CHAPTER THIRTY-SEVEN

Travertine maintained its orbit around Orison. Next to it, tracing the same orbit and very nearly ready for independent flight, the lander remained the focus of intense human and machine activity.

In the forward sphere of the larger ship, the part spun to simulate gravity, a woman and a man sat opposite each other at table in the main public galley. The woman drank chai; the man cradled a mug of scented coffee. Around them, the spaces of the ship hummed with news and rumour.

‘Something went wrong,’ Goma said. ‘That’s what Gandhari says. Or nearly went wrong — as if the ship came very close to blowing up, and then the malfunction was damped down just in time.’

‘I’m no physicist,’ Peter Grave said, ‘but I would imagine there are a great many things that can go wrong with a Chibesa drive. The captain made contact with the other ship?’

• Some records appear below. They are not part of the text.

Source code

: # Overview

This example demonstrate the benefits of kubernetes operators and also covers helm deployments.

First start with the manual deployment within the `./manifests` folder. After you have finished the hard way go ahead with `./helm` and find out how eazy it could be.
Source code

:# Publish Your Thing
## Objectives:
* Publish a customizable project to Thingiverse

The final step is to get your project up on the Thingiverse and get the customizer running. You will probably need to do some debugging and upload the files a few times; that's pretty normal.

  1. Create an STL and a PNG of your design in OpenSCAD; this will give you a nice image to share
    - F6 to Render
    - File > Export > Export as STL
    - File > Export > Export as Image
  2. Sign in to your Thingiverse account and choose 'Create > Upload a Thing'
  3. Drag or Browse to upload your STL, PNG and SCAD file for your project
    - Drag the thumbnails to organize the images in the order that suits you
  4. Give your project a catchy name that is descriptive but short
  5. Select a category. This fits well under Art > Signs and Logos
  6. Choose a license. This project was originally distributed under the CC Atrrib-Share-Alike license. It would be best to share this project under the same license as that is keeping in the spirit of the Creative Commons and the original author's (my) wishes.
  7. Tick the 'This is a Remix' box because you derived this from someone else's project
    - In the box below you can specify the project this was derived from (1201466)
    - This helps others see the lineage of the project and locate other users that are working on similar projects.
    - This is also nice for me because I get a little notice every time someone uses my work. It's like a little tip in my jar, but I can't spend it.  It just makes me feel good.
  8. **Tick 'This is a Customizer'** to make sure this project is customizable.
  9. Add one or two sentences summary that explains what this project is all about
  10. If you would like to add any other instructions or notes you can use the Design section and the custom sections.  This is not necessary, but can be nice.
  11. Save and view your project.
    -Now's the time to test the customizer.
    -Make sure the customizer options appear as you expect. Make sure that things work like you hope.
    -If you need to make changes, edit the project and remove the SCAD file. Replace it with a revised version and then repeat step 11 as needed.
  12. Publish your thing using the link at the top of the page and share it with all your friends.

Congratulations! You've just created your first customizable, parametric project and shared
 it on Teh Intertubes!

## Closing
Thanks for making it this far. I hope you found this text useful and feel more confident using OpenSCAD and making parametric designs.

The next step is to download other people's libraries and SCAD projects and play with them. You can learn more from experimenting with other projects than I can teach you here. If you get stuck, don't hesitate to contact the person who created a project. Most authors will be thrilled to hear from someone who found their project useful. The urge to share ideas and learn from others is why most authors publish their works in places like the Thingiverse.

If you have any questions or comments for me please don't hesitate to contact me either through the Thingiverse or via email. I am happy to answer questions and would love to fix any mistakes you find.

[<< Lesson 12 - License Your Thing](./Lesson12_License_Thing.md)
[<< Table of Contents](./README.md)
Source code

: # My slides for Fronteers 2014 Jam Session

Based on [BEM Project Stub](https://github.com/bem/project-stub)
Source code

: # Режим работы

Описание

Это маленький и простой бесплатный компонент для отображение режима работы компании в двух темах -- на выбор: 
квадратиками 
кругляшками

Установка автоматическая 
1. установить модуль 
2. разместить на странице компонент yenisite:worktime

‘Momentarily. There was a reply to Nasim’s automated transmission and then a direct response to Gandhari’s. She played it back for me — he claims to be another Akinya!’

‘This is either startling news, or almost inevitable.’ Grave looked up from his drink, smiled at her to disarm her natural defensiveness. ‘Another Akinya. Do you believe him?’

‘He says he’s Kanu. There is a Kanu in my lineage, so it’s possible, but it’s… complicated.’

‘Nothing about your family would be considered uncomplicated, Goma. Still — is this good or bad? Does his being an Akinya improve our situation or worsen it?’

‘You mean, can he be expected to do the right thing?’

Grave scratched at his almost hairless scalp. Goma could not help but notice the crescent-sized impressions where her fingernails had gouged his skin, still preserved despite decades of skipover.

‘I suppose,’ Grave said.

‘That presupposes there is a “right thing” to be done. Kanu didn’t threaten us; he didn’t tell us to back off or say he’d do terrible things to us if we didn’t comply. He just urged us not to get involved and advised us to be cautious.’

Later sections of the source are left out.